The catechol-O-methyltransferase (COMT) gene contains a functional polymorphism, Val158Met which has been related to common diseases like cancer, psychiatric illness and myocardial infarction. Whether the Val158Met polymorphism is associated with survival has not been evaluated in the general population. The aim of this prospective study was to evaluate the impact of codon 158 COMT gene polymorphism on survival in a population-based cohort.
Methods
The sample comprised 2979 non-diabetic individuals who participated in the Nord-Trøndelag Health Study (HUNT) in the period 1995–97. The subjects were followed up with respect to mortality throughout year 2004.
Results
212 men and 183 women died during the follow up. No association between codon 158 COMT gene polymorphism and survival was found. The unadjusted relative risk of death by non-ischemic heart diseases with Met/Met or Met/Val genotypes was 3.27 (95% confidence interval, 1.19–9.00) compared to Val/Val genotype. When we adjusted for age, gender, smoking, coffee intake and body mass index the relative risk decreased to 2.89 (95% confidence interval, 1.04–8.00).
Conclusion
During 10 year of follow-up, the Val158Met polymorphism had no impact on survival in a general population. Difference in mortality rates from non-ischemic heart diseases may be incidental and should be evaluated in other studies.
Background
The catechol-O-methyltransferase (COMT) gene located at chromosome 22q11.2 contains a functional polymorphism at codon 158 that has been the subject of several molecular epidemiological studies because of the important role of the COMT enzyme in the metabolism of catecholamines and catechol estrogens. A substitution of valine (Val) by methionine (Met) at codon 158 affects the activity of the COMT enzyme, and individuals with the Val/Val genotype have a three- to fourfold higher activity of the COMT enzyme than those with Met/Met genotype [1].
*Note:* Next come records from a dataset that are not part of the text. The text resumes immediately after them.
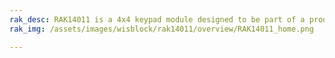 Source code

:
 ```yaml
---
rak_desc: RAK14011 is a 4x4 keypad module designed to be part of a production-ready IoT solution and must be combined with a RAK14004 WisBlock Keypad Module.
rak_img: /assets/images/wisblock/rak14011/overview/RAK14011_home.png

---
```


<rk-redirect to="/Product-Categories/WisBlock/RAK14011/Overview/" />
The Val158Met polymorphism has been linked to e.g. psychiatric disorders and pain perception [2–4], and several epidemiological studies have also reported an association to several potential fatal disorders. Presence of the Val/Val genotype has been considered to be favorable because it seems to lower the risk of developing non-Hodgkin lymphoma and estrogen-associated cancers in women [5–7], and because it is associated with a higher tendency to remain free from increase in prostate-specific antigen in men with prostate cancer [8]. Men with Val/Val genotype may also be less likely to commit suicide [9], and the Val allele has proved to be associated with less aggressive behaviors or violent suicide attempts in schizophrenic patients [10, 11]. On the other hand, the Val/Val genotype seems to give a higher risk of myocardial infarction among hypertensive patients [12], and it has also been associated with high systolic blood pressure [13].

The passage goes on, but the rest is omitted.